When create a new task, we initialize vruntime of the new task
at sched_cgroup_fork(). However, the timing of executing this
action is too early and may not be accurate.
Because it use current cpu to init the vruntime, but the new
task actually runs on the cpu which be assigned at wake_up_new_task().
To optimize this case, we pass ENQUEUE_INITIAL flag to
activate_task() in wake_up_new_task(), in this way,
when place_entity is called in enqueue_entity(), the
vruntime of the new task will be initialized. At the same
time, place_entity in task_fork_fair() is useless, remove it.
Signed-off-by: Zhang Qiao <[email protected]>
---
kernel/sched/core.c | 2 +-
kernel/sched/fair.c | 16 ----------------
2 files changed, 1 insertion(+), 17 deletions(-)

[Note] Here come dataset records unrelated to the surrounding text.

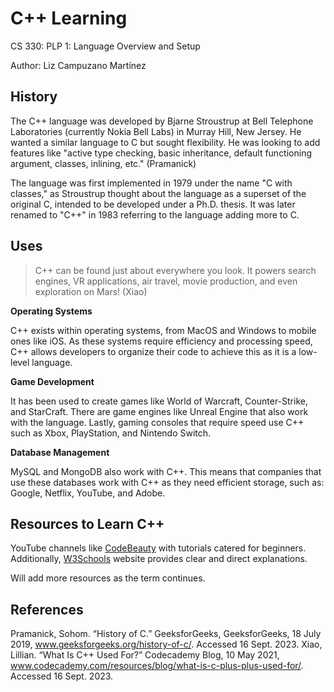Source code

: # C++ Learning
CS 330: PLP 1: Language Overview and Setup

Author: Liz Campuzano Martínez

## History
The C++ language was developed by Bjarne Stroustrup at Bell Telephone Laboratories (currently Nokia Bell Labs) in Murray Hill, New Jersey. He wanted a similar language to C but sought flexibility. He was looking to add features like "active type checking, basic inheritance, default functioning argument, classes, inlining, etc." (Pramanick)

The language was first implemented in 1979 under the name "C with classes," as Stroustrup thought about the language as a superset of the original C, intended to be developed under a Ph.D. thesis. It was later renamed to "C++" in 1983 referring to the language adding more to C.

## Uses
> C++ can be found just about everywhere you look. It powers search engines, VR applications, air travel, movie production, and even exploration on Mars! (Xiao)

**Operating Systems**

C++ exists within operating systems, from MacOS and Windows to mobile ones like iOS. As these systems require efficiency and processing speed, C++ allows developers to organize their code to achieve this as it is a low-level language.

**Game Development**

It has been used to create games like World of Warcraft, Counter-Strike, and StarCraft. There are game engines like Unreal Engine that also work with the language. Lastly, gaming consoles that require speed use C++ such as Xbox, PlayStation, and Nintendo Switch.

**Database Management**

MySQL and MongoDB also work with C++. This means that companies that use these databases work with C++ as they need efficient storage, such as: Google, Netflix, YouTube, and Adobe. 

## Resources to Learn C++

YouTube channels like [CodeBeauty](https://www.youtube.com/@CodeBeauty/playlists) with tutorials catered for beginners.
Additionally, [W3Schools](https://www.w3schools.com/cpp/) website provides clear and direct explanations.

Will add more resources as the term continues.

 
## References
Pramanick, Sohom. “History of C.” GeeksforGeeks, GeeksforGeeks, 18 July 2019, www.geeksforgeeks.org/history-of-c/. Accessed 16 Sept. 2023.
Xiao, Lillian. “What Is C++ Used For?” Codecademy Blog, 10 May 2021, www.codecademy.com/resources/blog/what-is-c-plus-plus-used-for/. Accessed 16 Sept. 2023.
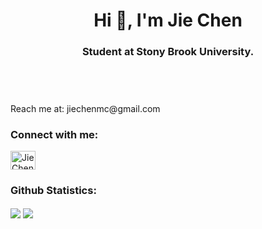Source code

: <header>
<h1 align="center">Hi 👋, I'm Jie Chen</h1>
<h3 align="center">Student at Stony Brook University.</h3>
</header>
<br />

<!--
About Me!
-->
<section>
  Reach me at: jiechenmc@gmail.com
</section>
<!--
Connect With Me!
-->

<h3 align="left">Connect with me:</h3>
  <section>
  <a href="https://www.linkedin.com/in/jie-chensbu/" target="blank"><img align="center"
      src="https://raw.githubusercontent.com/rahuldkjain/github-profile-readme-generator/master/src/images/icons/Social/linked-in-alt.svg"
      alt="Jie Chen" height="30" width="40" /></a>
  </section>
<!--
Statistics
-->
<h3>Github Statistics:</h3>
  <section>
  <a href="https://github.com/anuraghazra/github-readme-stats">
    <img align="center" src="https://github-readme-stats.vercel.app/api?username=jiechenmc&show_icons=true&count_prive=true" /></a>
  <a href="https://github.com/anuraghazra/convoychat">
    <img align="center" src="https://github-readme-stats.vercel.app/api/top-langs/?username=jiechenmc&layout=compact" /></a>
  </section>
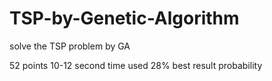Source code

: # TSP-by-Genetic-Algorithm
solve the TSP problem by GA 

52 points
10-12 second time used
28% best result probability
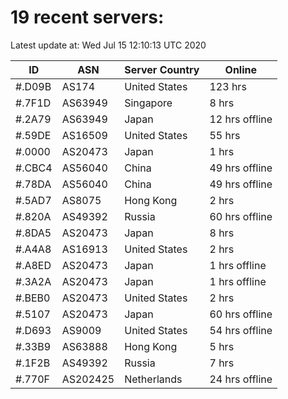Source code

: # 19 recent servers:

Latest update at: Wed Jul 15 12:10:13 UTC 2020

| ID | ASN | Server Country | Online |
| -- | --- | -------------- | ------ |
| #.D09B | AS174 | United States | 123 hrs |
| #.7F1D | AS63949 | Singapore | 8 hrs |
| #.2A79 | AS63949 | Japan | 12 hrs offline |
| #.59DE | AS16509 | United States | 55 hrs |
| #.0000 | AS20473 | Japan | 1 hrs |
| #.CBC4 | AS56040 | China | 49 hrs offline |
| #.78DA | AS56040 | China | 49 hrs offline |
| #.5AD7 | AS8075 | Hong Kong | 2 hrs |
| #.820A | AS49392 | Russia | 60 hrs offline |
| #.8DA5 | AS20473 | Japan | 8 hrs |
| #.A4A8 | AS16913 | United States | 2 hrs |
| #.A8ED | AS20473 | Japan | 1 hrs offline |
| #.3A2A | AS20473 | Japan | 1 hrs offline |
| #.BEB0 | AS20473 | United States | 2 hrs |
| #.5107 | AS20473 | Japan | 60 hrs offline |
| #.D693 | AS9009 | United States | 54 hrs offline |
| #.33B9 | AS63888 | Hong Kong | 5 hrs |
| #.1F2B | AS49392 | Russia | 7 hrs |
| #.770F | AS202425 | Netherlands | 24 hrs offline |

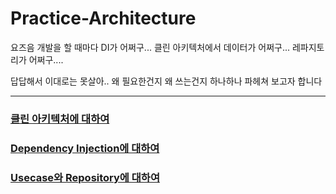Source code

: # Practice-Architecture

요즈음 개발을 할 때마다 DI가 어쩌구... 클린 아키텍처에서 데이터가 어쩌구...
레파지토리가 어쩌구....

답답해서 이대로는 못살아.. 왜 필요한건지 왜 쓰는건지 하나하나 파헤쳐 보고자 합니다

***

### [클린 아키텍처에 대하여](https://github.com/Brandnew-one/Practice-Architecture/blob/main/clean-architecture/doc/%ED%81%B4%EB%A6%B0%20%EC%95%84%ED%82%A4%ED%85%8D%EC%B2%98%2009784558b5ca47688703713aa7c91869.md)

### [Dependency Injection에 대하여](https://github.com/Brandnew-one/Practice-Architecture/blob/main/clean-architecture/doc/Dependency%20Injection%20cacf452385f74179a576fb88099fd6c1.md)

### [Usecase와 Repository에 대하여](https://github.com/Brandnew-one/Practice-Architecture/blob/main/clean-architecture/doc/Usecase%2C%20Repository%20%EC%97%90%20%EB%8C%80%ED%95%98%EC%97%AC%20b57aa6ccb14a4d2f880e6567e70318d5.md)
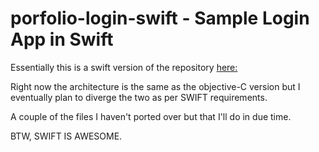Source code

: # porfolio-login-swift - Sample Login App in Swift
Essentially this is a swift version of the repository <a href="https://github.com/wir349/porfolio-login">here: </a>

Right now the architecture is the same as the objective-C version but I eventually plan to diverge the two as per SWIFT requirements.

A couple of the files I haven't ported over but that I'll do in due time.

BTW, SWIFT IS AWESOME.
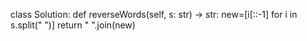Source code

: class Solution:
    def reverseWords(self, s: str) -> str:
        new=[i[::-1] for i in s.split(" ")]
        return " ".join(new)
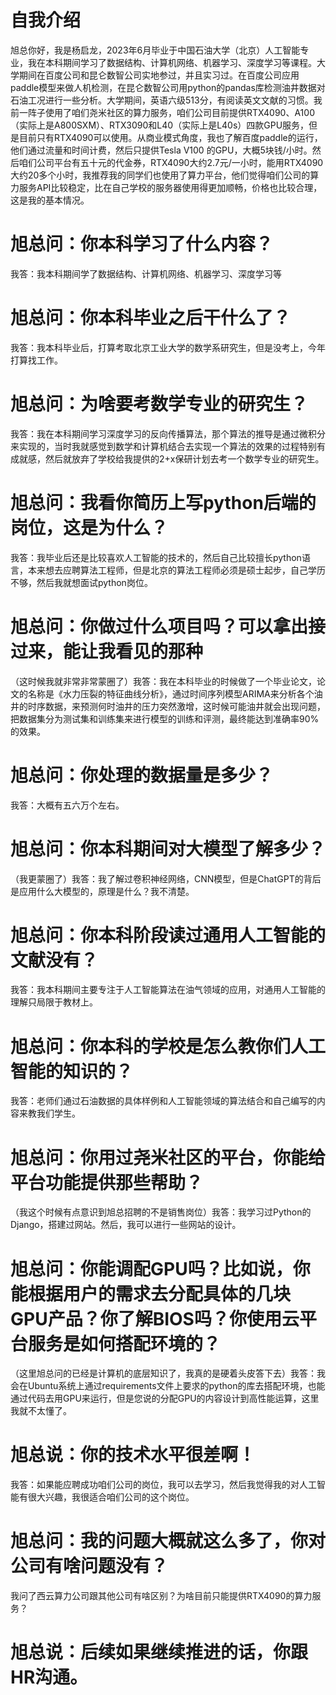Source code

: # 自我介绍
旭总你好，我是杨启龙，2023年6月毕业于中国石油大学（北京）人工智能专业，我在本科期间学习了数据结构、计算机网络、机器学习、深度学习等课程。大学期间在百度公司和昆仑数智公司实地参过，并且实习过。在百度公司应用paddle模型来做人机检测，在昆仑数智公司用python的pandas库检测油井数据对石油工况进行一些分析。大学期间，英语六级513分，有阅读英文文献的习惯。我前一阵子使用了咱们尧米社区的算力服务，咱们公司目前提供RTX4090、A100（实际上是A800SXM）、RTX3090和L40（实际上是L40s）四款GPU服务，但是目前只有RTX4090可以使用。从商业模式角度，我也了解百度paddle的运行，他们通过流量和时间计费，然后只提供Tesla V100 的GPU，大概5块钱/小时。然后咱们公司平台有五十元的代金券，RTX4090大约2.7元/一小时，能用RTX4090大约20多个小时，我推荐我的同学们也使用了算力平台，他们觉得咱们公司的算力服务API比较稳定，比在自己学校的服务器使用得更加顺畅，价格也比较合理，这是我的基本情况。

# 旭总问：你本科学习了什么内容？
我答：我本科期间学了数据结构、计算机网络、机器学习、深度学习等

# 旭总问：你本科毕业之后干什么了？
我答：我本科毕业后，打算考取北京工业大学的数学系研究生，但是没考上，今年打算找工作。
# 旭总问：为啥要考数学专业的研究生？
我答：我在本科期间学习深度学习的反向传播算法，那个算法的推导是通过微积分来实现的，当时我就感觉到数学和计算机结合去实现一个算法的效果的过程特别有成就感，然后就放弃了学校给我提供的2+x保研计划去考一个数学专业的研究生。
# 旭总问：我看你简历上写python后端的岗位，这是为什么？
我答：我毕业后还是比较喜欢人工智能的技术的，然后自己比较擅长python语言，本来想去应聘算法工程师，但是北京的算法工程师必须是硕士起步，自己学历不够，然后我就想面试python岗位。
# 旭总问：你做过什么项目吗？可以拿出接过来，能让我看见的那种
（这时候我就非常非常蒙圈了）我答：我在本科毕业的时候做了一个毕业论文，论文的名称是《水力压裂的特征曲线分析》，通过时间序列模型ARIMA来分析各个油井的时序数据，来预测何时油井的压力突然激增，这时候可能油井就会出现问题，把数据集分为测试集和训练集来进行模型的训练和评测，最终能达到准确率90%的效果。
# 旭总问：你处理的数据量是多少？
我答：大概有五六万个左右。

# 旭总问：你本科期间对大模型了解多少？
（我更蒙圈了）我答：我了解过卷积神经网络，CNN模型，但是ChatGPT的背后是应用什么大模型的，原理是什么？我不清楚。
# 旭总问：你本科阶段读过通用人工智能的文献没有？
我答：我本科期间主要专注于人工智能算法在油气领域的应用，对通用人工智能的理解只局限于教材上。
# 旭总问：你本科的学校是怎么教你们人工智能的知识的？
我答：老师们通过石油数据的具体样例和人工智能领域的算法结合和自己编写的内容来教我们学生。
# 旭总问：你用过尧米社区的平台，你能给平台功能提供那些帮助？
（我这个时候有点意识到旭总招聘的不是销售岗位）我答：我学习过Python的Django，搭建过网站。然后，我可以进行一些网站的设计。
# 旭总问：你能调配GPU吗？比如说，你能根据用户的需求去分配具体的几块GPU产品？你了解BIOS吗？你使用云平台服务是如何搭配环境的？
（这里旭总问的已经是计算机的底层知识了，我真的是硬着头皮答下去）我答：我会在Ubuntu系统上通过requirements文件上要求的python的库去搭配环境，也能通过代码去用GPU来运行，但是您说的分配GPU的内容设计到高性能运算，这里我就不太懂了。
# 旭总说：你的技术水平很差啊！
我答：如果能应聘成功咱们公司的岗位，我可以去学习，然后我觉得我的对人工智能有很大兴趣，我很适合咱们公司的这个岗位。
# 旭总问：我的问题大概就这么多了，你对公司有啥问题没有？
我问了西云算力公司跟其他公司有啥区别？为啥目前只能提供RTX4090的算力服务？
# 旭总说：后续如果继续推进的话，你跟HR沟通。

diff --git a/kernel/sched/core.c b/kernel/sched/core.c
index bcf2c4cc0522..b4ff595a2dc8 100644
--- a/kernel/sched/core.c
+++ b/kernel/sched/core.c
@@ -4897,7 +4897,7 @@ void wake_up_new_task(struct task_struct *p)
update_rq_clock(rq);
post_init_entity_util_avg(p);
- activate_task(rq, p, ENQUEUE_NOCLOCK);
+ activate_task(rq, p, ENQUEUE_NOCLOCK | ENQUEUE_INITIAL);
trace_sched_wakeup_new(p);
wakeup_preempt(rq, p, WF_FORK);
#ifdef CONFIG_SMP
diff --git a/kernel/sched/fair.c b/kernel/sched/fair.c
index efce2d36a783..bb5f376fd51e 100644
--- a/kernel/sched/fair.c
+++ b/kernel/sched/fair.c
@@ -12702,23 +12702,7 @@ static void task_tick_fair(struct rq *rq, struct task_struct *curr, int queued)
*/
static void task_fork_fair(struct task_struct *p)
{
- struct sched_entity *se = &p->se, *curr;
- struct cfs_rq *cfs_rq;
- struct rq *rq = this_rq();
- struct rq_flags rf;
-
- rq_lock(rq, &rf);
-
set_task_max_allowed_capacity(p);
-
- cfs_rq = task_cfs_rq(current);
- curr = cfs_rq->curr;
- if (curr) {
- update_rq_clock(rq);
- update_curr(cfs_rq);
- }
- place_entity(cfs_rq, se, ENQUEUE_INITIAL);
- rq_unlock(rq, &rf);
}
/*
--
2.18.0.huawei.25
On Thu, Jun 06, 2024 at 08:11:33PM +0800, Zhang Qiao wrote:
> When create a new task, we initialize vruntime of the new task
> at sched_cgroup_fork(). However, the timing of executing this
> action is too early and may not be accurate.
>
> Because it use current cpu to init the vruntime, but the new
> task actually runs on the cpu which be assigned at wake_up_new_task().
>
> To optimize this case, we pass ENQUEUE_INITIAL flag to
> activate_task() in wake_up_new_task(), in this way,
> when place_entity is called in enqueue_entity(), the
> vruntime of the new task will be initialized. At the same
> time, place_entity in task_fork_fair() is useless, remove it.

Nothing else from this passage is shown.